2016
Concrete Brick, Gravel, Inkjet Print, LED, Six Channel Audio Track, Halogen Light, Microcontroller, Digital Print, Steel
I
The viewer is confronted by a large structure constructed of concrete bricks, located on the floor in the initial exhibition space. Its structure is a six-square grid, orthogonally misaligned from the urban grid, instead aligning to the compass north. Its form evokes the excavation or reconstruction of an unknown past or the foundations of a possible future structure. It contains an embedded network of choreographed programmed lights casting inwardly to illuminate the thin space of questioning, sequenced to constantly shift over approximately one hour, changing the conversational logics, slipping through internal cracks, and modeling the limits of the space.
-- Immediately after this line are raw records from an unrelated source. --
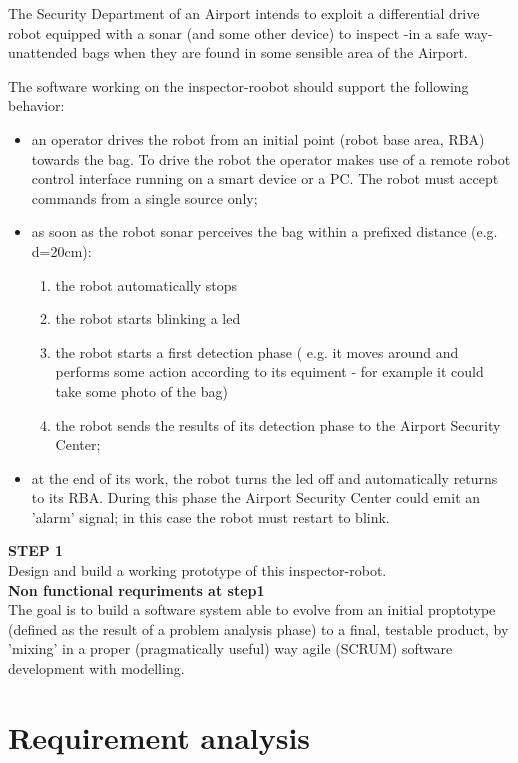\documentclass{llncs}
\newcommand{\labelsec}[1]{\label{sec:#1}}
\begin{document}
The Security Department of an Airport intends to exploit a differential drive robot equipped with a sonar (and some other device) to inspect -in a safe way- unattended bags when they are found in some sensible area of the Airport.
 
The software working on the inspector-roobot should support the following behavior:
\begin{itemize}
\item an operator drives the robot from an initial point (robot base area, RBA) towards the bag. To drive the robot the operator makes use of a remote robot control interface running on a smart device or a PC. The robot must accept commands from a single source only;
\item as soon as the robot sonar perceives the bag within a prefixed distance (e.g. d=20cm):
\begin{enumerate}
\item the robot automatically stops
\item the robot starts blinking a led
\item the robot starts a first detection phase ( e.g. it moves around and performs some action according to its equiment - for example it could take some photo of the bag)
\item the robot sends the results of its detection phase to the Airport Security Center;
\end{enumerate}
\item at the end of its work, the robot turns the led off and automatically returns to its RBA. During this phase the Airport Security Center could emit an 'alarm' signal; in this case the robot must restart to blink.
\end{itemize} 
\textbf{STEP 1}\\
Design and build a working prototype of this inspector-robot.\\
\textbf{Non functional requriments at step1}\\
The goal is to build a software system able to evolve from an initial proptotype (defined as the result of a problem analysis phase) to a final, testable product, by 'mixing' in a proper (pragmatically useful) way agile (SCRUM) software development with modelling.
\section{Requirement analysis}
\labelsec{ReqAnalysis}
\end{document}
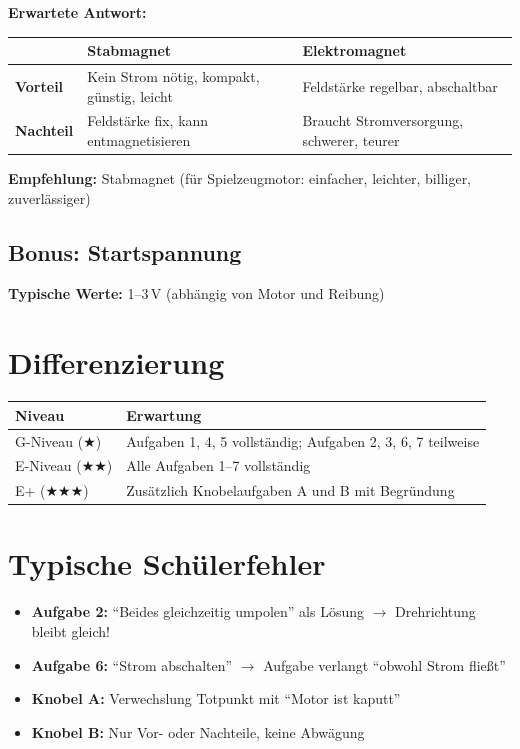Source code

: \documentclass[11pt, a4paper]{article}
\begin{document}
\textbf{Erwartete Antwort:}

\begin{tabularx}{\textwidth}{@{}l|X|X@{}}
& \textbf{Stabmagnet} & \textbf{Elektromagnet} \\
\midrule
\textbf{Vorteil} & Kein Strom nötig, kompakt, günstig, leicht & Feldstärke regelbar, abschaltbar \\
\textbf{Nachteil} & Feldstärke fix, kann entmagnetisieren & Braucht Stromversorgung, schwerer, teurer \\
\end{tabularx}

\textbf{Empfehlung:} Stabmagnet (für Spielzeugmotor: einfacher, leichter, billiger, zuverlässiger)

\subsection*{Bonus: Startspannung}

\textbf{Typische Werte:} 1--3\,V (abhängig von Motor und Reibung)


\section*{Differenzierung}

\begin{tabularx}{\textwidth}{@{}l|X@{}}
\toprule
\textbf{Niveau} & \textbf{Erwartung} \\
\midrule
G-Niveau (★) & Aufgaben 1, 4, 5 vollständig; Aufgaben 2, 3, 6, 7 teilweise \\
E-Niveau (★★) & Alle Aufgaben 1--7 vollständig \\
E+ (★★★) & Zusätzlich Knobelaufgaben A und B mit Begründung \\
\bottomrule
\end{tabularx}


\section*{Typische Schülerfehler}

\begin{itemize}[noitemsep]
    \item \textbf{Aufgabe 2:} ``Beides gleichzeitig umpolen'' als Lösung $\rightarrow$ Drehrichtung bleibt gleich!
    \item \textbf{Aufgabe 6:} ``Strom abschalten'' $\rightarrow$ Aufgabe verlangt ``obwohl Strom fließt''
    \item \textbf{Knobel A:} Verwechslung Totpunkt mit ``Motor ist kaputt''
    \item \textbf{Knobel B:} Nur Vor- oder Nachteile, keine Abwägung
\end{itemize}
\end{document}
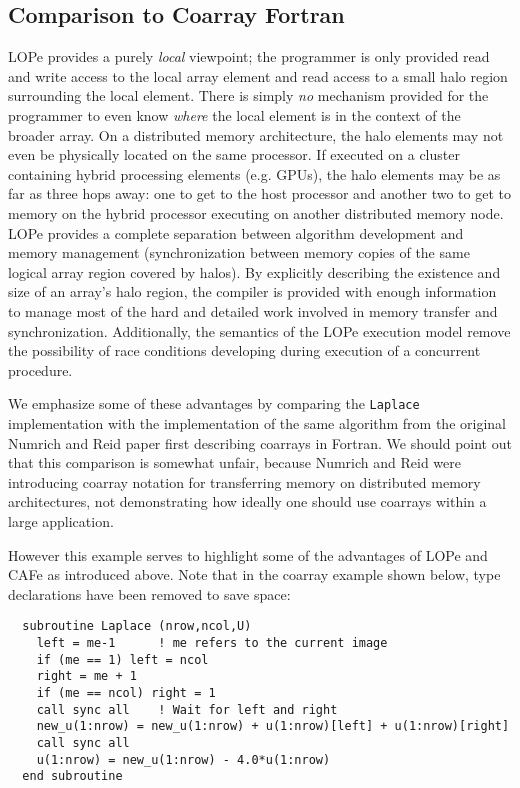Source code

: \subsection{Comparison to Coarray Fortran}

LOPe provides a purely \emph{local} viewpoint; the programmer is only provided read and write access
to the local array element and read access to a small halo region surrounding the local element.
There is simply \emph{no} mechanism provided for the programmer to even know \emph{where} the local
element is in the context of the broader array.  On a distributed memory architecture, the halo
elements may not even be physically located on the same processor.  If executed on a cluster
containing hybrid processing elements (e.g. GPUs), the halo elements may be as far as three hops
away: one to get to the host processor and another two to get to memory on the hybrid processor
executing on another distributed memory node.  LOPe provides a complete separation between algorithm
development and memory management (synchronization between memory copies of the same logical
array region covered by halos).  By explicitly describing the existence and size of an array's halo
region, the compiler is provided with enough information to manage most of the hard and detailed
work involved in memory transfer and synchronization.  Additionally, the semantics of the LOPe
execution model remove the possibility of race conditions developing during execution of a
concurrent procedure.

We emphasize some of these advantages by comparing the \texttt{Laplace} implementation with the
implementation of the same algorithm from the original Numrich and Reid
paper\cite{Numrich:1998:CFP:289918.289920} first describing coarrays in Fortran.  We should point
out that this comparison is somewhat unfair, because Numrich and Reid were introducing coarray
notation for transferring memory on distributed memory architectures, not demonstrating how ideally
one should use coarrays within a large application.

However this example serves
to highlight some of the advantages of LOPe and CAFe as introduced above.  Note that in the coarray
example shown below, type declarations have been removed to save space:
{\small \begin{verbatim}
  subroutine Laplace (nrow,ncol,U)
    left = me-1      ! me refers to the current image
    if (me == 1) left = ncol
    right = me + 1
    if (me == ncol) right = 1
    call sync all    ! Wait for left and right
    new_u(1:nrow) = new_u(1:nrow) + u(1:nrow)[left] + u(1:nrow)[right]
    call sync all
    u(1:nrow) = new_u(1:nrow) - 4.0*u(1:nrow)
  end subroutine
\end{verbatim}}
Small pieces of gravel are loosely formed into probabilistic patterns and cast shifting shadows across the sunken area. It is unclear to what the structure corresponds, and it is embedded within a large structural concrete pillar, including it in its modeling of the space and unsteadying possible scale and historical referents. Part of a triad of works which considered the obfuscated view, semiotics of the image, historical reconstruction of the architectural site, and ways of thinking through unhinged subjectivities and embedded histories. A key interest was around light and the conditions of visibility and invisibility inside the space of the gallery.
II
A darkened subterranean space contains shifting multi-channel resonant audio directing a viewer’s attention into the elongated room. Infrequent brief bursts for 300 microseconds of high-intensity light can be anticipated by audible frequency shifts, briefly impressing after- images onto the retina of viewers from photographic plates installed in three locations. Attached to the walls in these points are large metal plates affixed with large digital prints orthogonally aligned 29° to counteract the Manhattan Street grid. Considering their reception in time the images exist primarily as retinal after-images, slowly revealing themselves after the perception of several flashes to be digital reconstructions of the space of the gallery, with an added palimpsest of all other structures historically present on the site of exhibition – momentary virtual mirrors created through simulated 3D reconstructions of archival documents. Unlike optical mirrors these devices render the viewer invisible, replaced by the visual presence of past structures including the boiler room of a 1912 university building, and the retaining wall of a significant 19th Century New York market hall which once divided the space. The natural light moves through the uninterrupted space of the virtual reconstruction and encounters its past, proposing an engine of historical resuscitation powered by light.
III
Oriented to leave the exhibition, the viewer notices a sliver of cold light projecting from an opened hatch in the ceiling. Suspended in the infrastructural space between the ceiling and the floor above is a printed image caught on a structural beam, fluttering in the wind of the HVAC system. The print depicts a grid of sidewalk panels photographed from across the city which together reveal a chalk drawing which mimics the directionality of the unseen light source. It is communicated to the viewer that an unspecified number of similar images have been permanently affixed to hidden structural elements throughout the institution. These images remain hidden, and the work will remain extant for the duration of its architectural host. The work draws on cross-cultural ritual practices in which the placement of symbolic objects into the foundations and structural elements of buildings was believed to pass on their spirits and lend stability.